WORK TO BE COMPLETED :: Please repeat the records beneath this task exactly as they appear, but skip the images.

(Document images with source code)

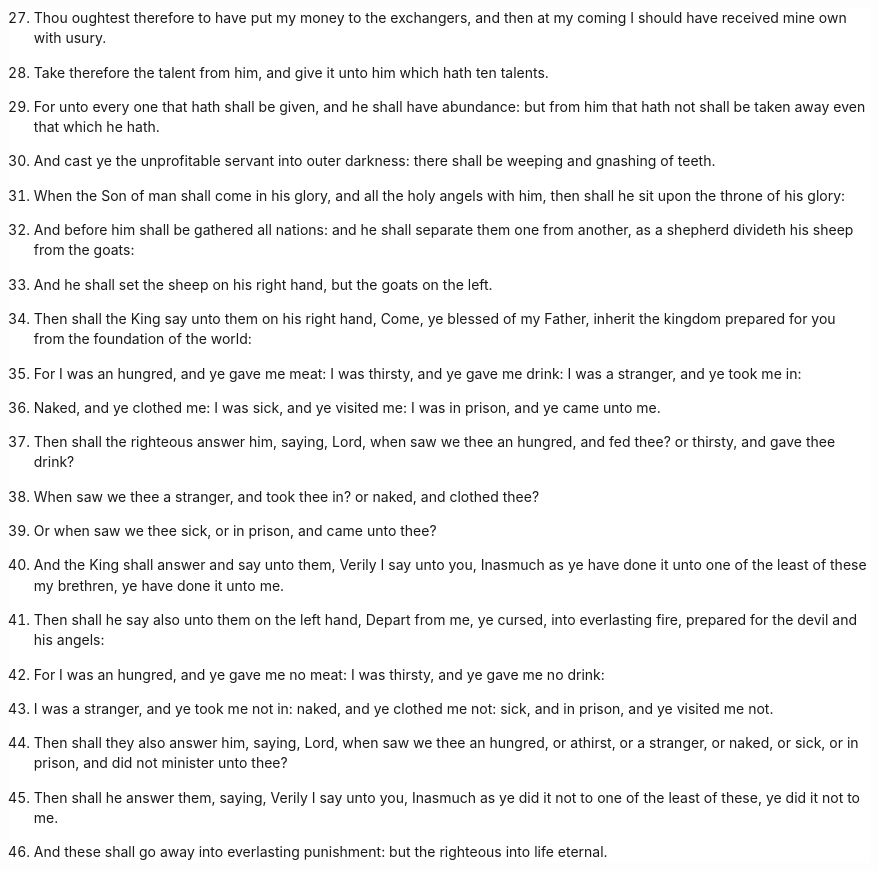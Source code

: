 27. Thou oughtest therefore to have put my money to the exchangers, and then at
my coming I should have received mine own with usury.

28. Take therefore the talent from him, and give it unto him which hath ten
talents.

29. For unto every one that hath shall be given, and he shall have abundance:
but from him that hath not shall be taken away even that which he hath.

30. And cast ye the unprofitable servant into outer darkness: there shall be
weeping and gnashing of teeth.

31. When the Son of man shall come in his glory, and all the holy angels with
him, then shall he sit upon the throne of his glory:

32. And before him shall be gathered all nations: and he shall separate them
one from another, as a shepherd divideth his sheep from the goats:

33. And he shall set the sheep on his right hand, but the goats on the left.

34. Then shall the King say unto them on his right hand, Come, ye blessed of my
Father, inherit the kingdom prepared for you from the foundation of the world:

35. For I was an hungred, and ye gave me meat: I was thirsty, and ye gave me
drink: I was a stranger, and ye took me in:

36. Naked, and ye clothed me: I was sick, and ye visited me: I was in prison,
and ye came unto me.

37. Then shall the righteous answer him, saying, Lord, when saw we thee an
hungred, and fed thee? or thirsty, and gave thee drink?

38. When saw we thee a stranger, and took thee in? or naked, and clothed thee?

39. Or when saw we thee sick, or in prison, and came unto thee?

40. And the King shall answer and say unto them, Verily I say unto you,
Inasmuch as ye have done it unto one of the least of these my brethren, ye have
done it unto me.

41. Then shall he say also unto them on the left hand, Depart from me, ye
cursed, into everlasting fire, prepared for the devil and his angels:

42. For I was an hungred, and ye gave me no meat: I was thirsty, and ye gave me
no drink:

43. I was a stranger, and ye took me not in: naked, and ye clothed me not:
sick, and in prison, and ye visited me not.

44. Then shall they also answer him, saying, Lord, when saw we thee an hungred,
or athirst, or a stranger, or naked, or sick, or in prison, and did not
minister unto thee?

45. Then shall he answer them, saying, Verily I say unto you, Inasmuch as ye
did it not to one of the least of these, ye did it not to me.

46. And these shall go away into everlasting punishment: but the righteous into
life eternal.


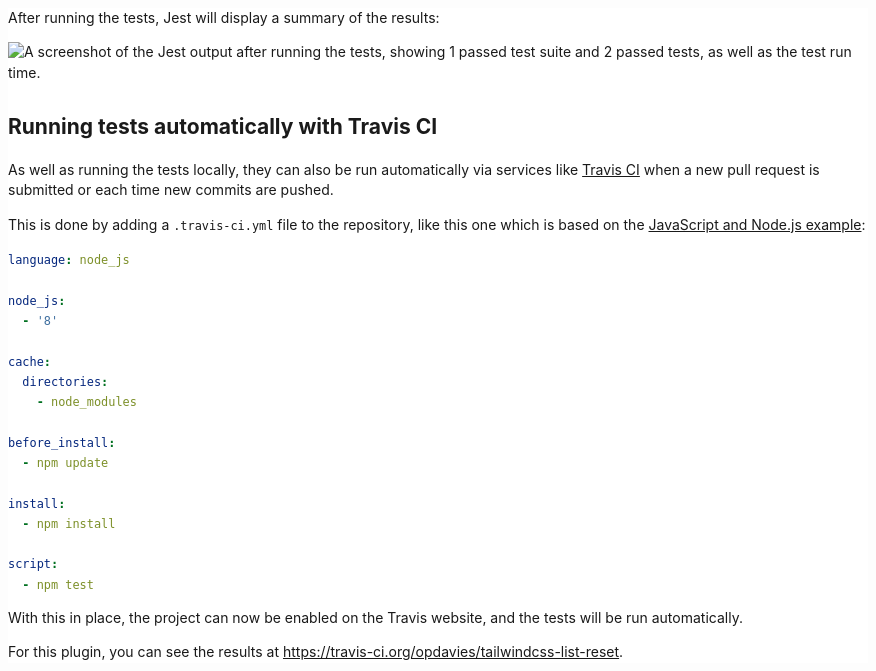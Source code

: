 After running the tests, Jest will display a summary of the results:

![A screenshot of the Jest output after running the tests, showing 1 passed test suite and 2 passed tests, as well as the test run time.](/images/blog/testing-tailwindcss-plugins/running-tests.png)

## Running tests automatically with Travis CI

As well as running the tests locally, they can also be run automatically via
services like [Travis CI][travis] when a new pull request is submitted or each
time new commits are pushed.

This is done by adding a `.travis-ci.yml` file to the repository, like this one
which is based on the [JavaScript and Node.js example][travis-nodejs-example]:

```yml
language: node_js

node_js:
  - '8'

cache:
  directories:
    - node_modules

before_install:
  - npm update

install:
  - npm install

script:
  - npm test
```

With this in place, the project can now be enabled on the Travis website, and
the tests will be run automatically.

For this plugin, you can see the results at
<https://travis-ci.org/opdavies/tailwindcss-list-reset>.

[jest-css-matcher]: https://www.npmjs.com/package/jest-matcher-css
[jest-expect-extend]: https://jestjs.io/docs/en/expect#expectextendmatchers
[jest-testregex-setting]:
  https://jestjs.io/docs/en/configuration#testregex-string-array-string
[jest]: https://jestjs.io
[lodash]: https://lodash.com
[repo]: https://github.com/opdavies/tailwindcss-list-reset
[tailwind-docs-plugins]: https://tailwindcss.com/docs/plugins
[tailwindcss-interaction-variants]:
  https://www.npmjs.com/package/tailwindcss-interaction-variants
[travis-nodejs-example]:
  https://docs.travis-ci.com/user/languages/javascript-with-nodejs
[travis]: https://travis-ci.org
[working-on-tailwind-video]: https://www.youtube.com/watch?v=SkTKN38wSEM
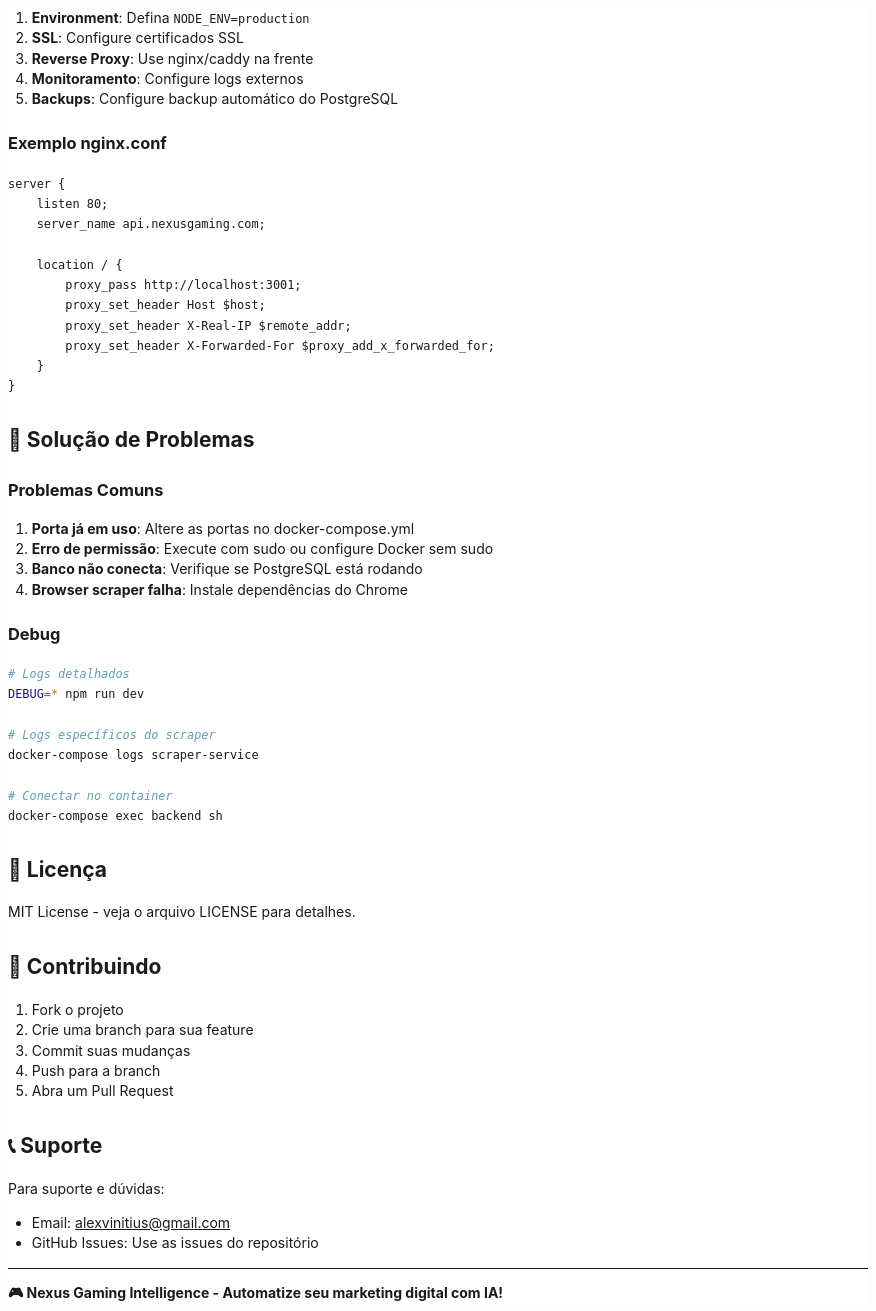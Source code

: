 1. **Environment**: Defina `NODE_ENV=production`
2. **SSL**: Configure certificados SSL
3. **Reverse Proxy**: Use nginx/caddy na frente
4. **Monitoramento**: Configure logs externos
5. **Backups**: Configure backup automático do PostgreSQL

### Exemplo nginx.conf

```nginx
server {
    listen 80;
    server_name api.nexusgaming.com;

    location / {
        proxy_pass http://localhost:3001;
        proxy_set_header Host $host;
        proxy_set_header X-Real-IP $remote_addr;
        proxy_set_header X-Forwarded-For $proxy_add_x_forwarded_for;
    }
}
```

## 🐛 Solução de Problemas

### Problemas Comuns

1. **Porta já em uso**: Altere as portas no docker-compose.yml
2. **Erro de permissão**: Execute com sudo ou configure Docker sem sudo
3. **Banco não conecta**: Verifique se PostgreSQL está rodando
4. **Browser scraper falha**: Instale dependências do Chrome

### Debug

```bash
# Logs detalhados
DEBUG=* npm run dev

# Logs específicos do scraper
docker-compose logs scraper-service

# Conectar no container
docker-compose exec backend sh
```

## 📝 Licença

MIT License - veja o arquivo LICENSE para detalhes.

## 🤝 Contribuindo

1. Fork o projeto
2. Crie uma branch para sua feature
3. Commit suas mudanças
4. Push para a branch
5. Abra um Pull Request

## 📞 Suporte

Para suporte e dúvidas:
- Email: alexvinitius@gmail.com
- GitHub Issues: Use as issues do repositório

---

**🎮 Nexus Gaming Intelligence - Automatize seu marketing digital com IA!**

SOLUTION TO THIS PROBLEM ::
Source code

: 27. Thou oughtest therefore to have put my money to the exchangers, and then at
my coming I should have received mine own with usury.

28. Take therefore the talent from him, and give it unto him which hath ten
talents.

29. For unto every one that hath shall be given, and he shall have abundance:
but from him that hath not shall be taken away even that which he hath.

30. And cast ye the unprofitable servant into outer darkness: there shall be
weeping and gnashing of teeth.

31. When the Son of man shall come in his glory, and all the holy angels with
him, then shall he sit upon the throne of his glory:

32. And before him shall be gathered all nations: and he shall separate them
one from another, as a shepherd divideth his sheep from the goats:

33. And he shall set the sheep on his right hand, but the goats on the left.

34. Then shall the King say unto them on his right hand, Come, ye blessed of my
Father, inherit the kingdom prepared for you from the foundation of the world:

35. For I was an hungred, and ye gave me meat: I was thirsty, and ye gave me
drink: I was a stranger, and ye took me in:

36. Naked, and ye clothed me: I was sick, and ye visited me: I was in prison,
and ye came unto me.

37. Then shall the righteous answer him, saying, Lord, when saw we thee an
hungred, and fed thee? or thirsty, and gave thee drink?

38. When saw we thee a stranger, and took thee in? or naked, and clothed thee?

39. Or when saw we thee sick, or in prison, and came unto thee?

40. And the King shall answer and say unto them, Verily I say unto you,
Inasmuch as ye have done it unto one of the least of these my brethren, ye have
done it unto me.

41. Then shall he say also unto them on the left hand, Depart from me, ye
cursed, into everlasting fire, prepared for the devil and his angels:

42. For I was an hungred, and ye gave me no meat: I was thirsty, and ye gave me
no drink:

43. I was a stranger, and ye took me not in: naked, and ye clothed me not:
sick, and in prison, and ye visited me not.

44. Then shall they also answer him, saying, Lord, when saw we thee an hungred,
or athirst, or a stranger, or naked, or sick, or in prison, and did not
minister unto thee?

45. Then shall he answer them, saying, Verily I say unto you, Inasmuch as ye
did it not to one of the least of these, ye did it not to me.

46. And these shall go away into everlasting punishment: but the righteous into
life eternal.


Source code

: After running the tests, Jest will display a summary of the results:

![A screenshot of the Jest output after running the tests, showing 1 passed test suite and 2 passed tests, as well as the test run time.](/images/blog/testing-tailwindcss-plugins/running-tests.png)

## Running tests automatically with Travis CI

As well as running the tests locally, they can also be run automatically via
services like [Travis CI][travis] when a new pull request is submitted or each
time new commits are pushed.

This is done by adding a `.travis-ci.yml` file to the repository, like this one
which is based on the [JavaScript and Node.js example][travis-nodejs-example]:

```yml
language: node_js

node_js:
  - '8'

cache:
  directories:
    - node_modules

before_install:
  - npm update

install:
  - npm install

script:
  - npm test
```

With this in place, the project can now be enabled on the Travis website, and
the tests will be run automatically.

For this plugin, you can see the results at
<https://travis-ci.org/opdavies/tailwindcss-list-reset>.

[jest-css-matcher]: https://www.npmjs.com/package/jest-matcher-css
[jest-expect-extend]: https://jestjs.io/docs/en/expect#expectextendmatchers
[jest-testregex-setting]:
  https://jestjs.io/docs/en/configuration#testregex-string-array-string
[jest]: https://jestjs.io
[lodash]: https://lodash.com
[repo]: https://github.com/opdavies/tailwindcss-list-reset
[tailwind-docs-plugins]: https://tailwindcss.com/docs/plugins
[tailwindcss-interaction-variants]:
  https://www.npmjs.com/package/tailwindcss-interaction-variants
[travis-nodejs-example]:
  https://docs.travis-ci.com/user/languages/javascript-with-nodejs
[travis]: https://travis-ci.org
[working-on-tailwind-video]: https://www.youtube.com/watch?v=SkTKN38wSEM
Source code

: 1. **Environment**: Defina `NODE_ENV=production`
2. **SSL**: Configure certificados SSL
3. **Reverse Proxy**: Use nginx/caddy na frente
4. **Monitoramento**: Configure logs externos
5. **Backups**: Configure backup automático do PostgreSQL

### Exemplo nginx.conf

```nginx
server {
    listen 80;
    server_name api.nexusgaming.com;

    location / {
        proxy_pass http://localhost:3001;
        proxy_set_header Host $host;
        proxy_set_header X-Real-IP $remote_addr;
        proxy_set_header X-Forwarded-For $proxy_add_x_forwarded_for;
    }
}
```

## 🐛 Solução de Problemas

### Problemas Comuns

1. **Porta já em uso**: Altere as portas no docker-compose.yml
2. **Erro de permissão**: Execute com sudo ou configure Docker sem sudo
3. **Banco não conecta**: Verifique se PostgreSQL está rodando
4. **Browser scraper falha**: Instale dependências do Chrome

### Debug

```bash
# Logs detalhados
DEBUG=* npm run dev

# Logs específicos do scraper
docker-compose logs scraper-service

# Conectar no container
docker-compose exec backend sh
```

## 📝 Licença

MIT License - veja o arquivo LICENSE para detalhes.

## 🤝 Contribuindo

1. Fork o projeto
2. Crie uma branch para sua feature
3. Commit suas mudanças
4. Push para a branch
5. Abra um Pull Request

## 📞 Suporte

Para suporte e dúvidas:
- Email: alexvinitius@gmail.com
- GitHub Issues: Use as issues do repositório

---

**🎮 Nexus Gaming Intelligence - Automatize seu marketing digital com IA!**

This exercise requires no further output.